#### ABOUT THIS TASK:
Using the records below, repeat exactly the lines from the one holding "- [Entertainment venue" through the one holding "- The Hacker News", both ends included, and no others.

#### EXERCISE INPUT:
———

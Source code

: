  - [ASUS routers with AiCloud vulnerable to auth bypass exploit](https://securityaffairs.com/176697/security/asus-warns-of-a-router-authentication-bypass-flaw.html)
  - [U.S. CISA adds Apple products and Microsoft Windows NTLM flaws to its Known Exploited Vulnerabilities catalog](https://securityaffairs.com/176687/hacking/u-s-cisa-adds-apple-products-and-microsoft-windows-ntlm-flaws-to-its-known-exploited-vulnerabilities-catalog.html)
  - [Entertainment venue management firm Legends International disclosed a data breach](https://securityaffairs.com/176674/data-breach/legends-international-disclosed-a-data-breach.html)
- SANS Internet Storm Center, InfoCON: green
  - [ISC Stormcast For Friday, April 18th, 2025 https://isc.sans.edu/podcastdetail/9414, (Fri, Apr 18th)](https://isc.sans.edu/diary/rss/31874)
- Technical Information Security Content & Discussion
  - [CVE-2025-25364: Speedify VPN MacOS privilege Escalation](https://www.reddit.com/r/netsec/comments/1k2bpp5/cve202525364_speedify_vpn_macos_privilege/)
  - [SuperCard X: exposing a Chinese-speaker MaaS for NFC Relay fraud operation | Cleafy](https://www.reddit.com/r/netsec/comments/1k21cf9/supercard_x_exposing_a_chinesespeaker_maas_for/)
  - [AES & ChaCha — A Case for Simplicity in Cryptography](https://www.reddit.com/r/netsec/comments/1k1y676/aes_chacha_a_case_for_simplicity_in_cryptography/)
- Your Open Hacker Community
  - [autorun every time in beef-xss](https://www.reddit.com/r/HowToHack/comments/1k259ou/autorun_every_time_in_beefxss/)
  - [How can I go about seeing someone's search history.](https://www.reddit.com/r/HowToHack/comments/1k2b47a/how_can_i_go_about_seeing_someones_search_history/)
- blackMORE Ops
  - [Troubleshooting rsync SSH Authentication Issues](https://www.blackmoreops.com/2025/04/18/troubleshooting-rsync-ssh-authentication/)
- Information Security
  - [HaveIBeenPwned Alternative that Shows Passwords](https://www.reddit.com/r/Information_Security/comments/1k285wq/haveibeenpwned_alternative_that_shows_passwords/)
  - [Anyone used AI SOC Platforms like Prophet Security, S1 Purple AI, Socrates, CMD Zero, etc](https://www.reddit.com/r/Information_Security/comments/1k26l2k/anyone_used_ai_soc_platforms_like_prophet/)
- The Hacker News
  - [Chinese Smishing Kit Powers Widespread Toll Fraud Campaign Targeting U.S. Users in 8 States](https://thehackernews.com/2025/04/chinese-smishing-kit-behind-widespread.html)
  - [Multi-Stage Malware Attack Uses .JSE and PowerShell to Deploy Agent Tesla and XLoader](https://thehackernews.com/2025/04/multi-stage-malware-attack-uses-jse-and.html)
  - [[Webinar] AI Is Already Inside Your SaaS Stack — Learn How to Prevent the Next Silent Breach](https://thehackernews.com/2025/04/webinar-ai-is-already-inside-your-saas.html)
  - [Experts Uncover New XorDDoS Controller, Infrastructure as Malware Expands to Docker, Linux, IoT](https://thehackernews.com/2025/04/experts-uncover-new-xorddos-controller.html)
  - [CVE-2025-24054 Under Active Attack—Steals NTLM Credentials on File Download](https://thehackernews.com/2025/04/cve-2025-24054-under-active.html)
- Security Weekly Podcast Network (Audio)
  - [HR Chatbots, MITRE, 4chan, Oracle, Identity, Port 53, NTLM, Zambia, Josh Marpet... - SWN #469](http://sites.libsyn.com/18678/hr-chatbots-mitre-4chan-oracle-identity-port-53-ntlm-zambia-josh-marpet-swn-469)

———

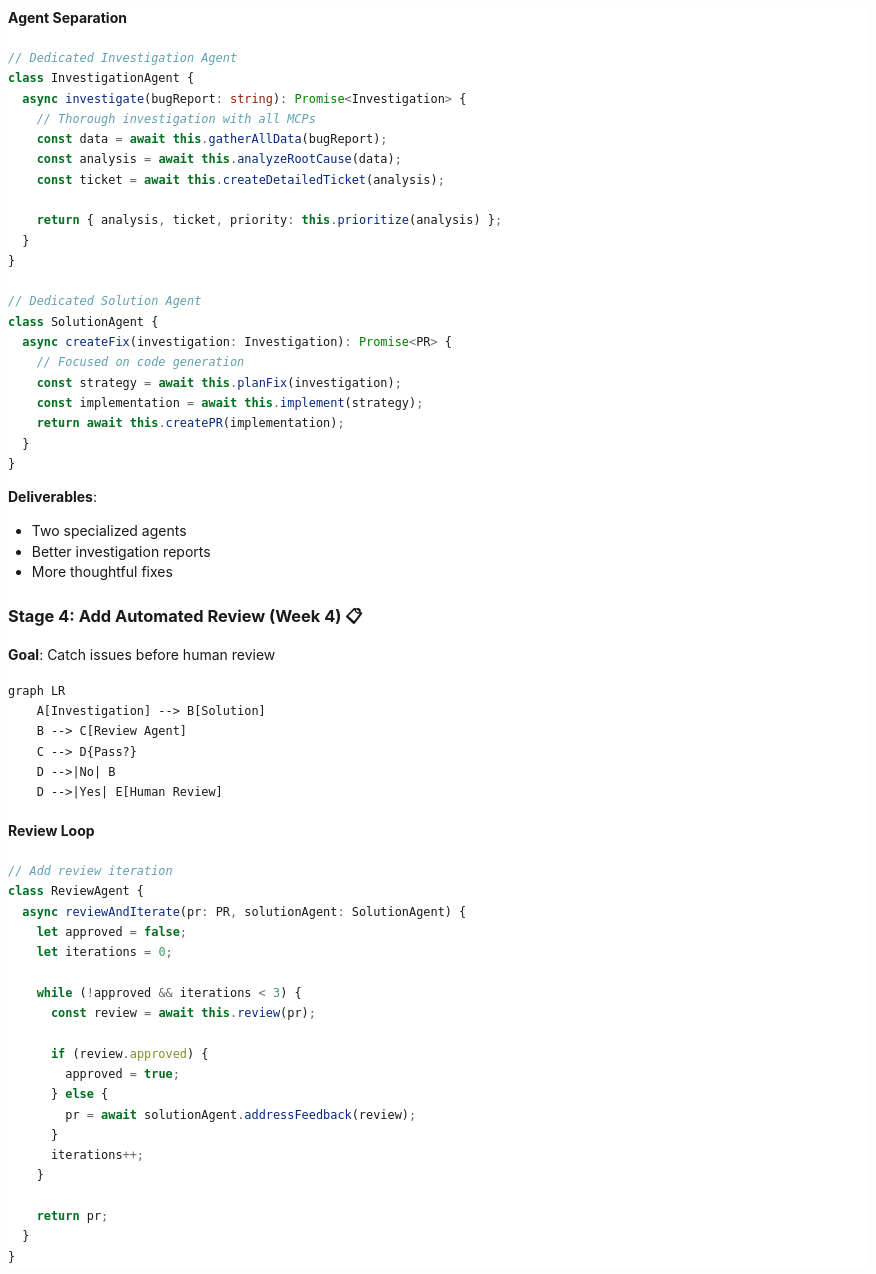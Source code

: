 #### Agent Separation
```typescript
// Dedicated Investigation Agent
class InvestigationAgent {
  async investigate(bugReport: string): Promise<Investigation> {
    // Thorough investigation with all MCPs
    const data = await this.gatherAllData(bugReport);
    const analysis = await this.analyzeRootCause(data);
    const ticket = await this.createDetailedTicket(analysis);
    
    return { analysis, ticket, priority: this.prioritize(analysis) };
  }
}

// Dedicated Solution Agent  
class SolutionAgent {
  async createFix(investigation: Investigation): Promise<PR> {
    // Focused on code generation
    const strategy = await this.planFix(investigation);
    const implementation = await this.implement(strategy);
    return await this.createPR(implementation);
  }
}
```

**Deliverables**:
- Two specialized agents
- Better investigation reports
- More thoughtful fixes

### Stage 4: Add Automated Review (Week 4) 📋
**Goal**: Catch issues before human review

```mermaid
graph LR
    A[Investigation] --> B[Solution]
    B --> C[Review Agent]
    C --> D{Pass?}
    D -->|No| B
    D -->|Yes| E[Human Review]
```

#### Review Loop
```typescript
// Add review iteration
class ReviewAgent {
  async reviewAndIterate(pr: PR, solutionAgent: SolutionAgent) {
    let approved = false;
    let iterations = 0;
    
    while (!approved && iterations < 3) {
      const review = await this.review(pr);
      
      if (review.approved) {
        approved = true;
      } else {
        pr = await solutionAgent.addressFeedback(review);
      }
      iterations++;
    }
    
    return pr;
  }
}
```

———

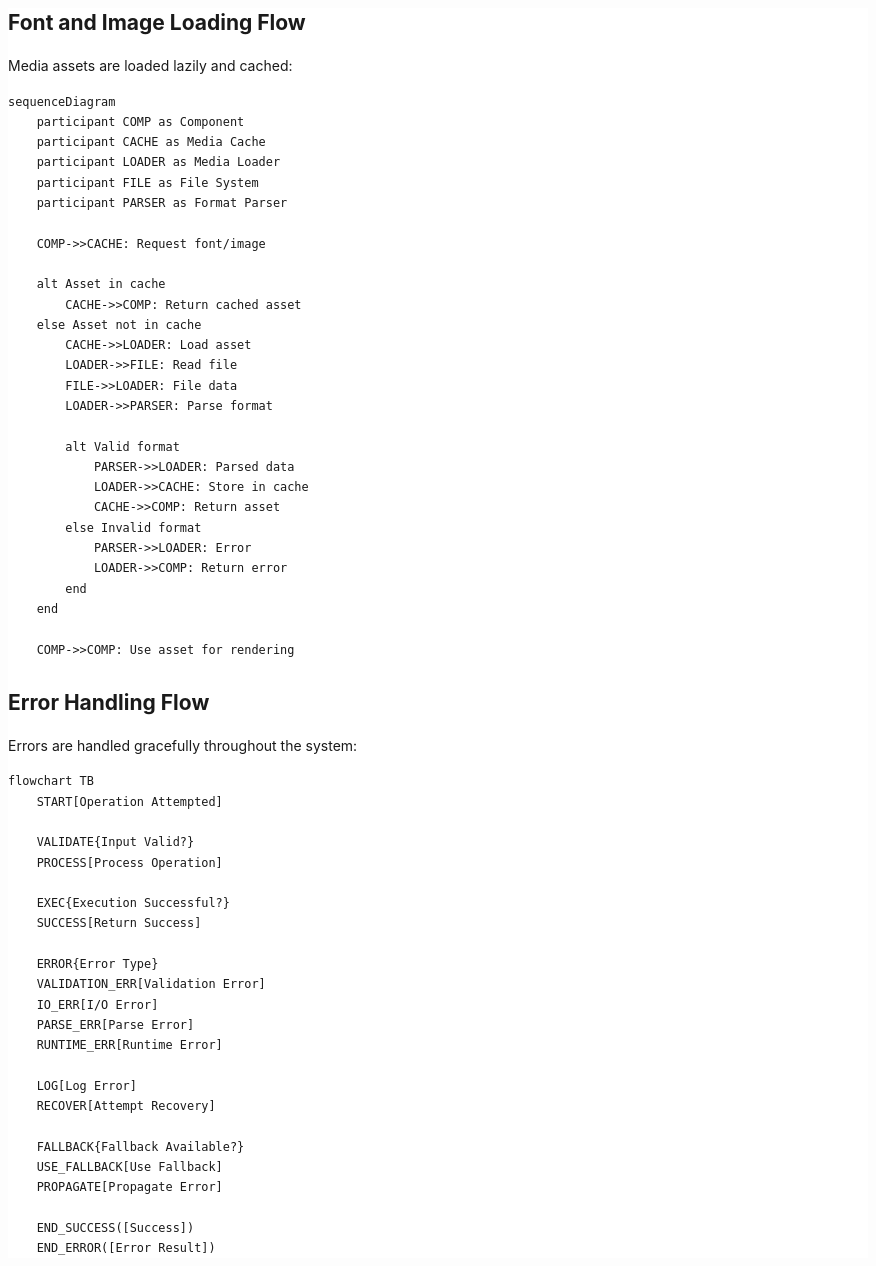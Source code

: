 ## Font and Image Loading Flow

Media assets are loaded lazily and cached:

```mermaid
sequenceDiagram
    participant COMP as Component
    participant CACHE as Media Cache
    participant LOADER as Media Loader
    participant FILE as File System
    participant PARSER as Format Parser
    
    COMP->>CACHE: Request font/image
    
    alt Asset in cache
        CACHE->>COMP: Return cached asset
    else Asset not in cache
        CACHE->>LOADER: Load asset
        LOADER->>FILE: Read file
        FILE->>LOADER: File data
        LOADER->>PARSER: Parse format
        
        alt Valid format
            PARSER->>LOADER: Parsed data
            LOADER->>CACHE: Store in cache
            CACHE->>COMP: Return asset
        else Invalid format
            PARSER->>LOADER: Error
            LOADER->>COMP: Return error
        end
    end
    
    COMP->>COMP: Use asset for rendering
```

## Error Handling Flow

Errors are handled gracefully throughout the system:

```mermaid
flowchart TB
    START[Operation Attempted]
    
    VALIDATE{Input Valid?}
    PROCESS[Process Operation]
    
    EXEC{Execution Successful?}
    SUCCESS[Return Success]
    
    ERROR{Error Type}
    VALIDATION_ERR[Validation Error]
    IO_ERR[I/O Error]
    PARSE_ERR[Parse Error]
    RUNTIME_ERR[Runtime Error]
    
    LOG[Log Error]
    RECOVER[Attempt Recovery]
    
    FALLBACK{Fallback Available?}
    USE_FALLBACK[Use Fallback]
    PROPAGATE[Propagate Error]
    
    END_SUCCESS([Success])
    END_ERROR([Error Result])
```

———

#### YOUR RESPONSE:
  - [Entertainment venue management firm Legends International disclosed a data breach](https://securityaffairs.com/176674/data-breach/legends-international-disclosed-a-data-breach.html)
- SANS Internet Storm Center, InfoCON: green
  - [ISC Stormcast For Friday, April 18th, 2025 https://isc.sans.edu/podcastdetail/9414, (Fri, Apr 18th)](https://isc.sans.edu/diary/rss/31874)
- Technical Information Security Content & Discussion
  - [CVE-2025-25364: Speedify VPN MacOS privilege Escalation](https://www.reddit.com/r/netsec/comments/1k2bpp5/cve202525364_speedify_vpn_macos_privilege/)
  - [SuperCard X: exposing a Chinese-speaker MaaS for NFC Relay fraud operation | Cleafy](https://www.reddit.com/r/netsec/comments/1k21cf9/supercard_x_exposing_a_chinesespeaker_maas_for/)
  - [AES & ChaCha — A Case for Simplicity in Cryptography](https://www.reddit.com/r/netsec/comments/1k1y676/aes_chacha_a_case_for_simplicity_in_cryptography/)
- Your Open Hacker Community
  - [autorun every time in beef-xss](https://www.reddit.com/r/HowToHack/comments/1k259ou/autorun_every_time_in_beefxss/)
  - [How can I go about seeing someone's search history.](https://www.reddit.com/r/HowToHack/comments/1k2b47a/how_can_i_go_about_seeing_someones_search_history/)
- blackMORE Ops
  - [Troubleshooting rsync SSH Authentication Issues](https://www.blackmoreops.com/2025/04/18/troubleshooting-rsync-ssh-authentication/)
- Information Security
  - [HaveIBeenPwned Alternative that Shows Passwords](https://www.reddit.com/r/Information_Security/comments/1k285wq/haveibeenpwned_alternative_that_shows_passwords/)
  - [Anyone used AI SOC Platforms like Prophet Security, S1 Purple AI, Socrates, CMD Zero, etc](https://www.reddit.com/r/Information_Security/comments/1k26l2k/anyone_used_ai_soc_platforms_like_prophet/)
- The Hacker News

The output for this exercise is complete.